** Work order **
If an entry holds an image, leave that image out and transcribe everything else exactly.

══ Records to process

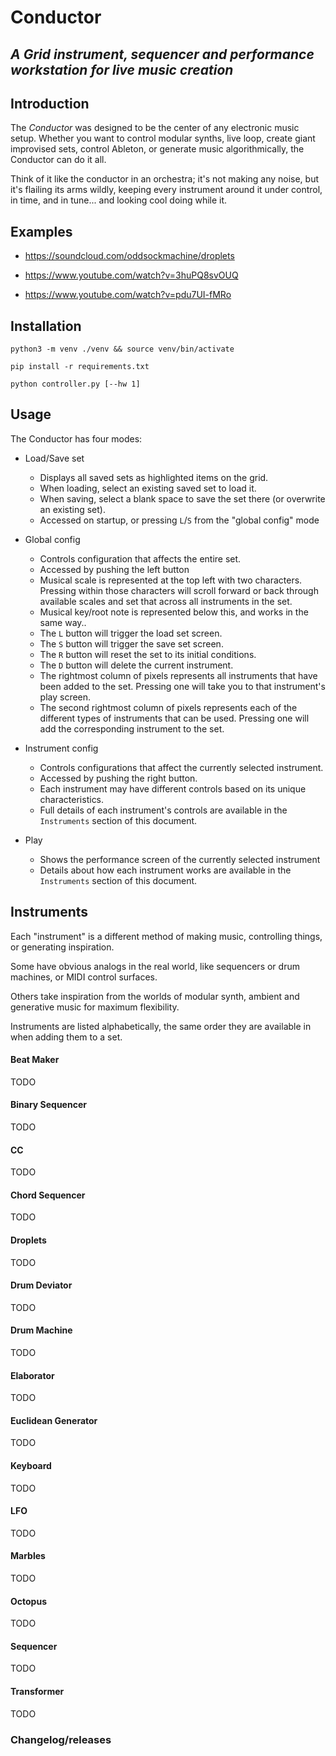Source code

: # Conductor

## _A Grid instrument, sequencer and performance workstation for live music creation_

## Introduction

The _Conductor_ was designed to be the center of any electronic music setup. Whether you want to control modular synths, live loop, create giant improvised sets, control Ableton, or generate music algorithmically, the Conductor can do it all.

Think of it like the conductor in an orchestra; it's not making any noise, but it's flailing its arms wildly, keeping every instrument around it under control, in time, and in tune... and looking cool doing while it.

## Examples

- https://soundcloud.com/oddsockmachine/droplets

- https://www.youtube.com/watch?v=3huPQ8svOUQ

- https://www.youtube.com/watch?v=pdu7UI-fMRo

## Installation

`python3 -m venv ./venv && source venv/bin/activate`

`pip install -r requirements.txt`

`python controller.py [--hw 1]`

## Usage

The Conductor  has four modes:

- Load/Save set
  - Displays all saved sets as highlighted items on the grid.
  - When loading, select an existing saved set to load it.
  - When saving, select a blank space to save the set there (or overwrite an existing set).
  - Accessed on startup, or pressing `L`/`S` from the "global config" mode

- Global config
  - Controls configuration that affects the entire set.
  - Accessed by pushing the left button
  - Musical scale is represented at the top left with two characters. Pressing within those characters will scroll forward or back through available scales and set that across all instruments in the set.
  - Musical key/root note is represented below this, and works in the same way..
  - The `L` button will trigger the load set screen.
  - The `S` button will trigger the save set screen.
  - The `R` button will reset the set to its initial conditions.
  - The `D` button will delete the current instrument.
  - The rightmost column of pixels represents all instruments that have been added to the set. Pressing one will take you to that instrument's play screen.
  - The second rightmost column of pixels represents each of the different types of instruments that can be used. Pressing one will add the corresponding instrument to the set.

- Instrument config
  - Controls configurations that affect the currently selected instrument.
  - Accessed by pushing the right button.
  - Each instrument may have different controls based on its unique characteristics.
  - Full details of each instrument's controls are available in the `Instruments` section of this document.

- Play
  - Shows the performance screen of the currently selected instrument
  - Details about how each instrument works are available in the `Instruments` section of this document.

## Instruments

Each "instrument" is a different method of making music, controlling things, or generating inspiration.

Some have obvious analogs in the real world, like sequencers or drum machines, or MIDI control surfaces.

Others take inspiration from the worlds of modular synth, ambient and generative music for maximum flexibility.

Instruments are listed alphabetically, the same order they are available in when adding them to a set.

#### Beat Maker

TODO

#### Binary Sequencer

TODO

#### CC

TODO

#### Chord Sequencer

TODO

#### Droplets

TODO

#### Drum Deviator

TODO

#### Drum Machine

TODO

#### Elaborator

TODO

#### Euclidean Generator

TODO

#### Keyboard

TODO

#### LFO

TODO

#### Marbles

TODO

#### Octopus

TODO

#### Sequencer

TODO

#### Transformer

TODO



### Changelog/releases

════

** Reply **
Source code

: # Conductor

## _A Grid instrument, sequencer and performance workstation for live music creation_

## Introduction

The _Conductor_ was designed to be the center of any electronic music setup. Whether you want to control modular synths, live loop, create giant improvised sets, control Ableton, or generate music algorithmically, the Conductor can do it all.

Think of it like the conductor in an orchestra; it's not making any noise, but it's flailing its arms wildly, keeping every instrument around it under control, in time, and in tune... and looking cool doing while it.

## Examples

- https://soundcloud.com/oddsockmachine/droplets

- https://www.youtube.com/watch?v=3huPQ8svOUQ

- https://www.youtube.com/watch?v=pdu7UI-fMRo

## Installation

`python3 -m venv ./venv && source venv/bin/activate`

`pip install -r requirements.txt`

`python controller.py [--hw 1]`

## Usage

The Conductor  has four modes:

- Load/Save set
  - Displays all saved sets as highlighted items on the grid.
  - When loading, select an existing saved set to load it.
  - When saving, select a blank space to save the set there (or overwrite an existing set).
  - Accessed on startup, or pressing `L`/`S` from the "global config" mode

- Global config
  - Controls configuration that affects the entire set.
  - Accessed by pushing the left button
  - Musical scale is represented at the top left with two characters. Pressing within those characters will scroll forward or back through available scales and set that across all instruments in the set.
  - Musical key/root note is represented below this, and works in the same way..
  - The `L` button will trigger the load set screen.
  - The `S` button will trigger the save set screen.
  - The `R` button will reset the set to its initial conditions.
  - The `D` button will delete the current instrument.
  - The rightmost column of pixels represents all instruments that have been added to the set. Pressing one will take you to that instrument's play screen.
  - The second rightmost column of pixels represents each of the different types of instruments that can be used. Pressing one will add the corresponding instrument to the set.

- Instrument config
  - Controls configurations that affect the currently selected instrument.
  - Accessed by pushing the right button.
  - Each instrument may have different controls based on its unique characteristics.
  - Full details of each instrument's controls are available in the `Instruments` section of this document.

- Play
  - Shows the performance screen of the currently selected instrument
  - Details about how each instrument works are available in the `Instruments` section of this document.

## Instruments

Each "instrument" is a different method of making music, controlling things, or generating inspiration.

Some have obvious analogs in the real world, like sequencers or drum machines, or MIDI control surfaces.

Others take inspiration from the worlds of modular synth, ambient and generative music for maximum flexibility.

Instruments are listed alphabetically, the same order they are available in when adding them to a set.

#### Beat Maker

TODO

#### Binary Sequencer

TODO

#### CC

TODO

#### Chord Sequencer

TODO

#### Droplets

TODO

#### Drum Deviator

TODO

#### Drum Machine

TODO

#### Elaborator

TODO

#### Euclidean Generator

TODO

#### Keyboard

TODO

#### LFO

TODO

#### Marbles

TODO

#### Octopus

TODO

#### Sequencer

TODO

#### Transformer

TODO



### Changelog/releases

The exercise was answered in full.